== WHAT YOU ARE ASKED TO DO ==
Your answer should be one number: how many lines below have the word "Vaxei".

== Saved entries ==
────────────────────
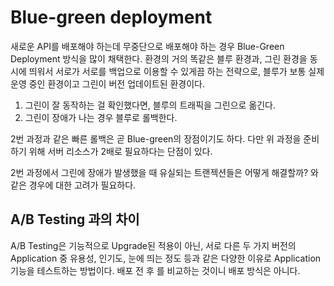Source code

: # Blue-green deployment

새로운 API를 배포해야 하는데 무중단으로 배포해야 하는 경우 Blue-Green Deployment 방식을 많이 채택한다. 환경의 거의 똑같은 블루 환경과, 그린 환경을 동시에 띄워서
서로가 서로를 백업으로 이용할 수 있게끔 하는 전략으로, 블루가 보통 실제 운영 중인 환경이고 그린이 버전 업데이트된 환경이다.

1. 그린이 잘 동작하는 걸 확인했다면, 블루의 트래픽을 그린으로 옮긴다.
2. 그린이 장애가 나는 경우 블루로 롤백한다.

2번 과정과 같은 빠른 롤백은 곧 Blue-green의 장점이기도 하다. 다만 위 과정을 준비하기 위해 서버 리소스가 2배로 필요하다는 단점이 있다.

2번 과정에서 그린에 장애가 발생했을 때 유실되는 트랜젝션들은 어떻게 해결할까? 와 같은 경우에 대한 고려가 필요하다.

## A/B Testing 과의 차이

A/B Testing은 기능적으로 Upgrade된 적용이 아닌, 서로 다른 두 가지 버전의 Application 중 유용성, 인기도, 눈에 띄는 정도 등과 같은 다양한 이유로
Application 기능을 테스트하는 방법이다. 배포 전 후 를 비교하는 것이니 배포 방식은 아니다.
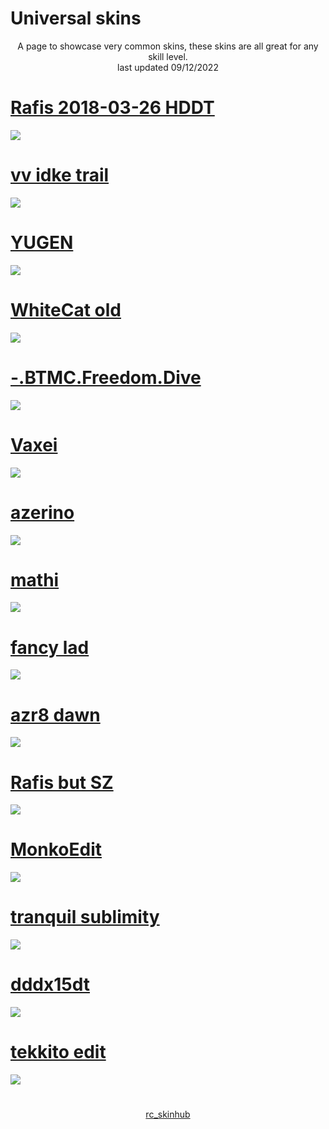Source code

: # Universal skins
<p align="center">
  A page to showcase very common skins, these skins are all great for any skill level.
  <br>
  last updated 09/12/2022
</p>

# [Rafis 2018-03-26 HDDT](https://github.com/ryancranie/skinhub/raw/tyfh/universal/Rafis%202018-03-26%20HDDT.osk)
[![](https://i.imgur.com/bMkRaKL.png)](https://github.com/ryancranie/skinhub/raw/tyfh/universal/Rafis%202018-03-26%20HDDT.osk)

# [vv idke trail](https://github.com/ryancranie/skinhub/raw/tyfh/universal/vv%20idke%20trail.osk)
[![](https://osu.ppy.sh/ss/18134801/7edd)](https://github.com/ryancranie/skinhub/raw/tyfh/universal/vv%20idke%20trail.osk)

# [YUGEN](https://github.com/ryancranie/skinhub/raw/tyfh/universal/YUGEN.osk)
[![](https://i.imgur.com/iOTapJ6.jpeg)](https://github.com/ryancranie/skinhub/raw/tyfh/universal/YUGEN.osk)

# [WhiteCat old](https://github.com/ryancranie/skinhub/raw/tyfh/universal/WhiteCat%20old.osk)
[![](https://i.imgur.com/ufZ67Rg.png)](https://github.com/ryancranie/skinhub/raw/tyfh/universal/WhiteCat%20old.osk)

# [-.BTMC.Freedom.Dive](https://github.com/ryancranie/skinhub/raw/tyfh/universal/-.BTMC.Freedom.Dive.osk)
[![](https://i.imgur.com/k372l78.jpeg)](https://github.com/ryancranie/skinhub/raw/tyfh/universal/-.BTMC.Freedom.Dive.osk)

# [Vaxei](https://github.com/ryancranie/skinhub/raw/tyfh/universal/Vaxei.osk)
[![](https://osu.ppy.sh/ss/18205118/735e)](https://github.com/ryancranie/skinhub/raw/tyfh/universal/Vaxei.osk)

# [azerino](https://github.com/ryancranie/skinhub/raw/tyfh/universal/azerino.osk)
[![](https://osu.ppy.sh/ss/18205331/6601)](https://github.com/ryancranie/skinhub/raw/tyfh/universal/azerino.osk)

# [mathi](https://github.com/ryancranie/skinhub/raw/tyfh/universal/mathi.osk)
[![](https://osu.ppy.sh/ss/18134804/1994)](https://github.com/ryancranie/skinhub/raw/tyfh/universal/mathi.osk)

# [fancy lad](https://github.com/ryancranie/skinhub/raw/tyfh/universal/fancy%20lad.osk)
[![](https://osu.ppy.sh/ss/18205107/4353)](https://github.com/ryancranie/skinhub/raw/tyfh/universal/fancy%20lad.osk)

# [azr8 dawn](https://github.com/ryancranie/skinhub/raw/tyfh/universal/azr8%20dawn.osk)
[![](https://i.imgur.com/DYhQwck.jpeg)](https://github.com/ryancranie/skinhub/raw/tyfh/universal/azr8%20dawn.osk)

# [Rafis but SZ](https://github.com/ryancranie/skinhub/raw/tyfh/universal/Rafis%20but%20SZ.osk)
[![](https://osu.ppy.sh/ss/18205112/543f)](https://github.com/ryancranie/skinhub/raw/tyfh/universal/Rafis%20but%20SZ.osk)

# [MonkoEdit](https://github.com/ryancranie/skinhub/raw/tyfh/universal/MonkoEdit.osk)
[![](https://osu.ppy.sh/ss/18205110/b6c1)](https://github.com/ryancranie/skinhub/raw/tyfh/universal/MonkoEdit.osk)

# [tranquil sublimity](https://github.com/ryancranie/skinhub/raw/tyfh/universal/tranquil%20sublimity.osk)
[![](https://osu.ppy.sh/ss/18134806/b5b7)](https://github.com/ryancranie/skinhub/raw/tyfh/universal/tranquil%20sublimity.osk)

# [dddx15dt](https://github.com/ryancranie/skinhub/raw/tyfh/universal/dddx15dt.osk)
[![](https://osu.ppy.sh/ss/18205106/b493)](https://github.com/ryancranie/skinhub/raw/tyfh/universal/dddx15dt.osk)

# [tekkito edit](https://github.com/ryancranie/skinhub/raw/tyfh/universal/tekkito%20edit.osk)
[![](https://i.imgur.com/yWZd8wd.jpeg)](https://github.com/ryancranie/skinhub/raw/tyfh/universal/tekkito%20edit.osk)

#

<p align="center">
<a href="https://github.com/ryancranie/skinhub">rc_skinhub</a>
</p>



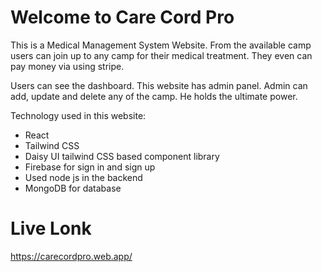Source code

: # Welcome to Care Cord Pro

This is a Medical Management System Website. From the available camp users can join up to any camp for their medical treatment. They even can pay money via using stripe.

Users can  see the dashboard. This website has admin panel. Admin can add, update and delete any of the camp. He holds the ultimate power.

Technology used in this website: 
- React
- Tailwind CSS
- Daisy UI tailwind CSS based component library
- Firebase for sign in and sign up
- Used node js in the backend
- MongoDB for database

# Live Lonk
https://carecordpro.web.app/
────────────────────
== TASK RESULT ==
2